On the MA wiretap law banning secret recordings, the court wrote: “The presence of probable cause was not even arguable here. ... For the reasons we have discussed, we see no basis in the law for a reasonable officer to conclude that such a conspicuous act of recording was 'secret' merely because the officer did not have actual knowledge of whether audio was being recorded.”
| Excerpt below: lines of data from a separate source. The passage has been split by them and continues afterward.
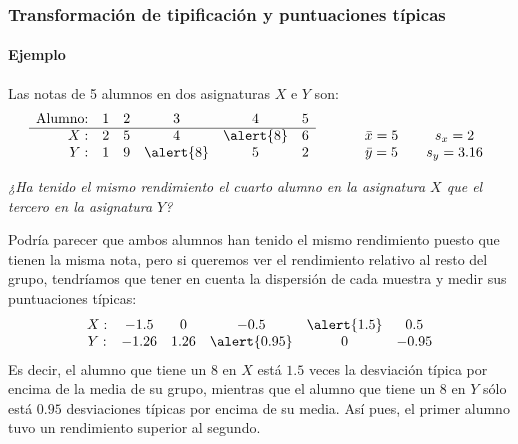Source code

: \begin{frame}
\frametitle{Transformación de tipificación y puntuaciones típicas}
\framesubtitle{Ejemplo}
Las notas de 5 alumnos en dos asignaturas $X$ e $Y$ son:
\[
\begin{array}{rccccccccc}
\mbox{Alumno:} & 1 & 2 & 3 & 4 & 5\\ \cline{1-6}
X: & 2 & 5 & 4 & \alert{8} & 6 & \qquad & \bar x = 5 & \quad s_x = 2\\
Y: & 1 & 9 & \alert{8} & 5 & 2 & \qquad & \bar y = 5 & \quad s_y = 3.16\\
\end{array}
\]
\begin{center}
\emph{¿Ha tenido el mismo rendimiento el cuarto alumno en la asignatura $X$ que el tercero en la asignatura $Y$?}
\end{center}
Podría parecer que ambos alumnos han tenido el mismo rendimiento puesto que tienen la misma nota, pero si queremos ver el rendimiento relativo al resto del grupo, tendríamos que tener en cuenta la dispersión de cada muestra y medir sus puntuaciones típicas:
\[
\begin{array}{cccccc}
X: & -1.5 & 0 & -0.5 & \alert{1.5} & 0.5 \\
Y: & -1.26 & 1.26 & \alert{0.95} & 0 & -0.95\\
\end{array}
\]
Es decir, el alumno que tiene un 8 en $X$ está $1.5$ veces la desviación típica por encima de la media de su grupo, mientras que el alumno que tiene un 8 en $Y$ sólo está $0.95$ desviaciones típicas por encima de su media.
Así pues, el primer alumno tuvo un rendimiento superior al segundo.

\end{frame}
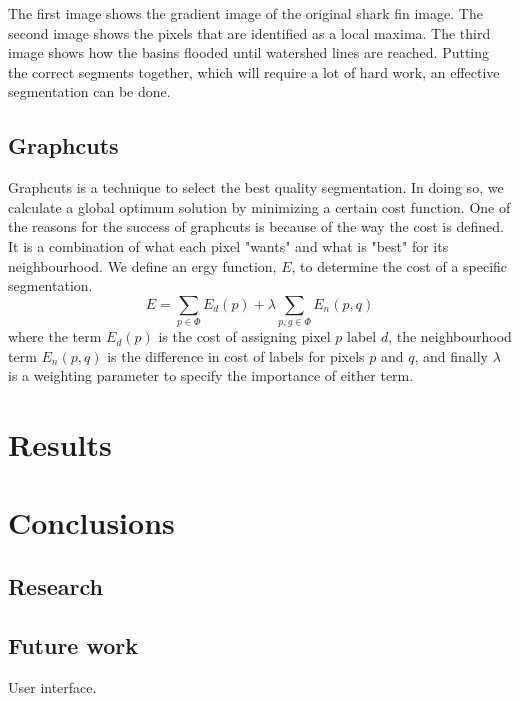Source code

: \documentclass[a4paper,10pt]{article}
\begin{document}
\noindent The first image shows the gradient image of the original shark fin
image.  The second image shows the pixels that are identified as a local maxima.
 The third image shows how the basins flooded until watershed lines are reached.
 Putting the correct segments together, which will require a lot of hard work,
an effective segmentation can be done.

\subsection{Graphcuts}
Graphcuts is a technique to select the best quality segmentation.  In doing so, we calculate a global optimum solution by minimizing a certain 
cost function.  One of the reasons for the success of graphcuts is because of the way the cost is defined.  It is a combination of what each pixel
"wants" and what is "best" for its neighbourhood.  We define an ergy function, $E$, to determine the cost of a specific segmentation.
\[
 E = \sum_{p \in \Phi}E_d(p) + \lambda\sum_{p,g \in \Phi}E_n(p, q)
\]
where the term $E_d(p)$ is the cost of assigning pixel $p$ label $d$, the neighbourhood term $E_n(p, q)$ is the difference in cost of labels for pixels $p$ 
and $q$, and finally $\lambda$ is a weighting parameter to specify the importance of either term.



\newpage
\section{Results}
\subsection{}


\subsection{}


\subsection{}


\newpage
\section{Conclusions}
\subsection{Research}


\subsection{}


\subsection{Future work}
User interface.


\newpage

\end{document}
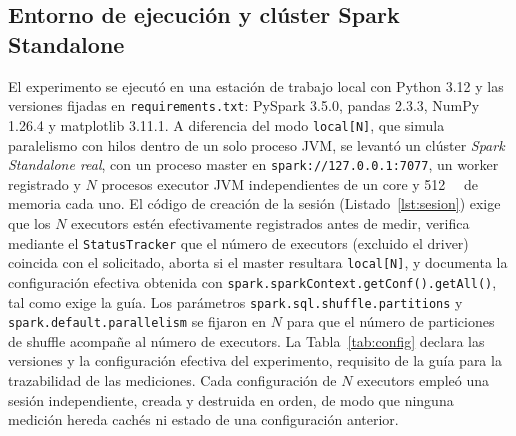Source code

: \documentclass[10pt,journal]{IEEEtran}
\begin{document}
\subsection{Entorno de ejecuci\'on y cl\'uster Spark Standalone}
\label{sec:entorno}
El experimento se ejecut\'o en una estaci\'on de trabajo local con Python 3.12 y
las versiones fijadas en \texttt{requirements.txt}: PySpark 3.5.0, pandas 2.3.3,
NumPy 1.26.4 y matplotlib 3.11.1. A diferencia del modo \texttt{local[N]}, que
simula paralelismo con hilos dentro de un solo proceso JVM, se levant\'o un
cl\'uster \emph{Spark Standalone real}, con un proceso master en
\texttt{spark://127.0.0.1:7077}, un worker registrado y $N$ procesos executor
JVM independientes de un core y \SI{512}{\mebi\byte} de memoria cada uno. El
c\'odigo de creaci\'on de la sesi\'on (Listado~\ref{lst:sesion}) exige que los
$N$ executors est\'en efectivamente registrados antes de medir, verifica
mediante el \texttt{StatusTracker} que el n\'umero de executors (excluido el
driver) coincida con el solicitado, aborta si el master resultara
\texttt{local[N]}, y documenta la configuraci\'on efectiva obtenida con
\texttt{spark.sparkContext.getConf().getAll()}, tal como exige la gu\'ia. Los
par\'ametros \texttt{spark.sql.shuffle.partitions} y
\texttt{spark.default.parallelism} se fijaron en $N$ para que el n\'umero de
particiones de shuffle acompa\~ne al n\'umero de executors. La
Tabla~\ref{tab:config} declara las versiones y la configuraci\'on efectiva del
experimento, requisito de la gu\'ia para la trazabilidad de las mediciones.
Cada configuraci\'on de $N$ executors emple\'o una sesi\'on independiente,
creada y destruida en orden, de modo que ninguna medici\'on hereda cach\'es ni
estado de una configuraci\'on anterior.
\end{document}

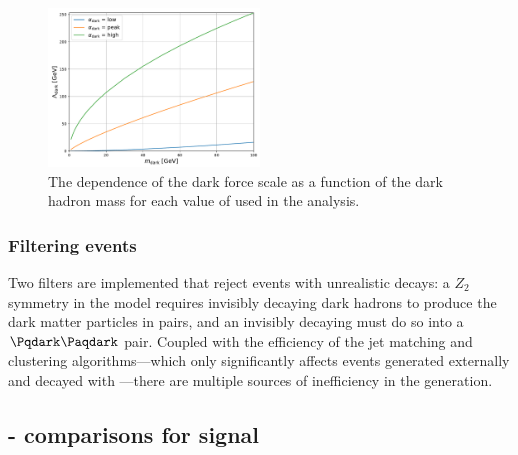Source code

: \begin{figure}[htbp]
    \centering
    \includegraphics[width=0.5\textwidth]{figures/lambda_dark_vs_mDark.pdf}
    \caption[The dependence of the dark force scale \lamDark as a function of the dark hadron mass \mDark for each value of \aDark used in the analysis]{The dependence of the dark force scale \lamDark as a function of the dark hadron mass \mDark for each value of \aDark used in the analysis.}
    \label{fig:svj_lamDark_vs_mDark}
\end{figure}




\subsubsection{Filtering events}
\label{subsubsec:svj_pythia_filters}

Two filters are implemented that reject events with unrealistic decays: a $Z_2$ symmetry in the model requires invisibly decaying dark hadrons to produce the dark matter particles in pairs, and an invisibly decaying \PZprime must do so into a $\Pqdark\Paqdark$ pair. Coupled with the efficiency of the \gls{jet} matching and clustering algorithms---which only significantly affects events generated externally and decayed with \PYTHIA---there are multiple sources of inefficiency in the generation.




\subsection{\texorpdfstring{\PYTHIA}{Pythia}-\texorpdfstring{\MADGRAPH}{MadGraph} comparisons for \texorpdfstring{\schannel}{s-channel} signal}
\label{subsec:svj_schannel_comparisons}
Privacy, surveillance & civil litigation: a Massachusetts guide for private investigators

The Massachusetts Bar Association hosts a good summary of privacy laws as they apply to video surveillance in Massachusetts civil litigation, including insurance cases. One of the leading cases in Mass. is DiGirolamo v. D.P. Anderson & Associates, Inc., The court wrote that investigators may generally observe, or photograph a person in public places. A gray area arises when a person enters the privacy of their own home. The court looked at 4 scenarios as to whether a private investigator violates a person's statutory right to privacy:

~ the investigator looks through a window into an apartment with the naked eye;

~ the investigator looks with the naked eye when a person walks out onto a balcony;

~ the investigator photographs, or looks at the person on a balcony with enhanced vision;

~ the investigator photographs or looks at a person inside the home with enhanced vision.
 
The Mass. court concluded that only the fourth scenario would constitute an unreasonable and substantial interference with the plaintiff’s right to privacy.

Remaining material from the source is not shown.